The reporter seems to get into a bad state from which it does not recover.

The below stack trace occurs on the reporting interval.

In this case there are 4 processes running and only one exhibits this behavior.

Without a restart it continues to produce this on the reporting interval, indefinitely. Upon restart its fine.

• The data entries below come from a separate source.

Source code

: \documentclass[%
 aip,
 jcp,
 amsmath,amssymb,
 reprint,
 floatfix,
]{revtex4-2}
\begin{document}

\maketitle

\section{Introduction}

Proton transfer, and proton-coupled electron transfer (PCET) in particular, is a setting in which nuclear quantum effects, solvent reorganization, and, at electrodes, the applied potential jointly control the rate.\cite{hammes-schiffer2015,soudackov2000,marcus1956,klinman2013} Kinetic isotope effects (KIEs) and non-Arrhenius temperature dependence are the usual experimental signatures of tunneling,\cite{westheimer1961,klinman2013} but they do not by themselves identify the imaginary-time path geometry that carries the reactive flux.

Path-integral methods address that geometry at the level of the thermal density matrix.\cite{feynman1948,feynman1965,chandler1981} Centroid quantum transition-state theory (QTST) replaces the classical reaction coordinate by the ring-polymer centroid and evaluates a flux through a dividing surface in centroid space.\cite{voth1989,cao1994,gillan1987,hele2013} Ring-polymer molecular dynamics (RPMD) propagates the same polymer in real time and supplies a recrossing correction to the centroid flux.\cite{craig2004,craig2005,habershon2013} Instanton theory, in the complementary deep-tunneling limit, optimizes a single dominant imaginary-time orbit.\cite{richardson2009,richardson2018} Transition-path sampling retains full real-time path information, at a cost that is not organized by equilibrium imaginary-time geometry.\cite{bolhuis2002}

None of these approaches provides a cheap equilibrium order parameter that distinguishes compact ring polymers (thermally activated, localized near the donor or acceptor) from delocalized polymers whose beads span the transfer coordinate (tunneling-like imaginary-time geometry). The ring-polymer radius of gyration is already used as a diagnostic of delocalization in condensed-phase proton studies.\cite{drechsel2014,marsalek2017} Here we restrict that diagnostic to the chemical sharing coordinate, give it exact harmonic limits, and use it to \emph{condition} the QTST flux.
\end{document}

2012-10-01T22:59:12+00:00 app[web.1]: java.util.concurrent.ExecutionException: java.util.concurrent.TimeoutException: No response received after 5 2012-10-01T22:59:12+00:00 app[web.1]: at com.ning.http.client.providers.netty.NettyResponseFuture.get(NettyResponseFuture.java:223) ~[async-http-client-1.7.4.jar:na] 2012-10-01T22:59:12+00:00 app[web.1]: at com.librato.metrics.LibratoBatch.postPortion(LibratoBatch.java:131) [librato-java-0.0.5.jar:na] 2012-10-01T22:59:12+00:00 app[web.1]: at com.librato.metrics.LibratoBatch.post(LibratoBatch.java:115) [librato-java-0.0.5.jar:na] 2012-10-01T22:59:12+00:00 app[web.1]: at com.librato.metrics.LibratoReporter.run(LibratoReporter.java:75) [metrics-librato-2.1.2.3.jar:na] 2012-10-01T22:59:12+00:00 app[web.1]: at java.util.concurrent.Executors$RunnableAdapter.call(Executors.java:471) [na:1.6.0_20] 2012-10-01T22:59:12+00:00 app[web.1]: at java.util.concurrent.FutureTask$Sync.innerRunAndReset(FutureTask.java:351) [na:1.6.0_20] 2012-10-01T22:59:12+00:00 app[web.1]: at java.util.concurrent.FutureTask.runAndReset(FutureTask.java:178) [na:1.6.0_20] 2012-10-01T22:59:12+00:00 app[web.1]: at java.util.concurrent.ScheduledThreadPoolExecutor$ScheduledFutureTask.access$201(ScheduledThreadPoolExecutor.java:165) [na:1.6.0_20] 2012-10-01T22:59:12+00:00 app[web.1]: at java.util.concurrent.ScheduledThreadPoolExecutor$ScheduledFutureTask.run(ScheduledThreadPoolExecutor.java:267) [na:1.6.0_20] 2012-10-01T22:59:12+00:00 app[web.1]: at java.util.concurrent.ThreadPoolExecutor.runWorker(ThreadPoolExecutor.java:1110) [na:1.6.0_20] 2012-10-01T22:59:12+00:00 app[web.1]: at java.util.concurrent.ThreadPoolExecutor$Worker.run(ThreadPoolExecutor.java:603) [na:1.6.0_20] 2012-10-01T22:59:12+00:00 app[web.1]: at java.lang.Thread.run(Thread.java:636) [na:1.6.0_20]

@mihasya
Copy link
Contributor

mihasya commented Oct 1, 2012

Bah worst kind of bug ever :) Is the data failing to show up in Metrics for this source also?

@sclasen
Copy link
Author

sclasen commented Oct 1, 2012

actually there does not appear to be any gaps in the data, next time it happens I'll let it keep in that state for a while and verify

@sclasen
Copy link
Author

sclasen commented Oct 3, 2012

So it is now in a bad state on 2 of the 4 processes, and unfortunately there are now gaps in the data.

@mihasya
Copy link
Contributor

mihasya commented Oct 3, 2012

Damn it, I guess now I have to look :)

If you could take a thread dump of one of those processes and put it in a gist, I'd appreciate it.. Not sure it'll actually help, but there's always a chance..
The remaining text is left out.